Enjoy more of Mark Pett's humor by viewing a series of cartoons from his Mr. Lowe comic strip.

Education World: According to your online biography, you put your artistic career on hold to work in Mississippi's public schools. How does a political cartoonist wind up teaching sixth grade in Mississippi?

Mark Pett: I'd always wanted to teach. When I got out of college, I went to live in Prague [Czechoslovakia]. I split my time between drawing political cartoons and teaching English to Czech adults. I realized I loved teaching, and when I returned to the States, I signed up for Teach For America. [That group] found me the job in rural Mississippi.

EW: How did you feel the first time you walked into a classroom as the teacher?
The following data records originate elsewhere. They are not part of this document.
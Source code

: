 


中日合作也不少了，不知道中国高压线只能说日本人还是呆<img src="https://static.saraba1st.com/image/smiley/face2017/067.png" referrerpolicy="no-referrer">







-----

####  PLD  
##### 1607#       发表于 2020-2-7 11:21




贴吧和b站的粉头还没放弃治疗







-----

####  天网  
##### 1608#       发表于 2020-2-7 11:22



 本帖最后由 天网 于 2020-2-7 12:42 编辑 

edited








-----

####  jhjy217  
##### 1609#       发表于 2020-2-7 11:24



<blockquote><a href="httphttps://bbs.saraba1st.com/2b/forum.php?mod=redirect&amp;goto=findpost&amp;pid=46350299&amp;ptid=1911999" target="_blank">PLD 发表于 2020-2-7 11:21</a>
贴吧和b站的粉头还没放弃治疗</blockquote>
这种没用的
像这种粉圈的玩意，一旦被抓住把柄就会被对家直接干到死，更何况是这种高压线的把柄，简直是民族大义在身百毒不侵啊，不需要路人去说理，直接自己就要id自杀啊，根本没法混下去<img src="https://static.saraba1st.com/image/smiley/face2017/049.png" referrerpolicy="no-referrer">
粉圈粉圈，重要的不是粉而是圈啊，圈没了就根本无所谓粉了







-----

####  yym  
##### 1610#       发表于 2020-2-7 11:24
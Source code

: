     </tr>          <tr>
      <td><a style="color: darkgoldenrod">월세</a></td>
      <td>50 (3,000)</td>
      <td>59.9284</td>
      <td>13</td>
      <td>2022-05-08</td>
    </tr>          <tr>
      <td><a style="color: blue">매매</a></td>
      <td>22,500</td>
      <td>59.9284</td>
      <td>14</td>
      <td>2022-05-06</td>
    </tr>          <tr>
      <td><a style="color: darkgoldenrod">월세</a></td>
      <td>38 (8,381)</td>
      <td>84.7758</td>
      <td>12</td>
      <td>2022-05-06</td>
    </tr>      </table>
Pett: I should probably have been fearing for my life, but I didn't. I was excited. When I'd taught the Czech adults, my teaching style had been wild, outgoing, animated, and spontaneous. It served to entertain them and keep their attention. With sixth graders, my untamed style, coupled with my total lack of classroom management, served only to propel the class out of control, where it remained for the rest of my first year.

When I changed rooms between my first and second years, the teacher who got my old room actually performed an exorcism on the room. Given what went on in there my first year, she was convinced it was possessed by demons.

EW: When I was beginning my teaching career, a frazzled veteran told me, "Whatever you do, don't smile until Christmas." Did you follow that advice? Do you wish you had or hadn't?

Pett: Someone told me the same thing. My first year, I paid no attention to the advice. But I was a totally different person my second year. I established order the first day and did whatever it took to maintain that tenuous state -- including carrying a yardstick and losing my sense of humor altogether. When I cracked a smile sometime around spring, one girl cried out "Look, he's smiling! He never smiles!" Just thinking about that makes me cringe. Now, when I teach cartooning to children, I let myself smile and make jokes all the time. Somehow, they know when I mean business.

EW: What were the funniest words you ever heard spoken in the classroom?

Pett: When I said, "Who did that?" and honestly expected an answer.

I spent a lot of time laughing and making jokes when I first started teaching sixth grade. I had gone into it thinking I would be like Robin Williams teaching English in Good Morning, Vietnam. My classroom did end up being like Vietnam, but not in the way I'd expected.

EW: Were you a funny teacher?

Pett: I'm sure I was hilarious to watch. In fact, I just uncovered some videotapes of me teaching my first year. On them, you see what children resort to when they have a totally inept teacher. If you can get over feeling sorry for the children, they're a riot to watch.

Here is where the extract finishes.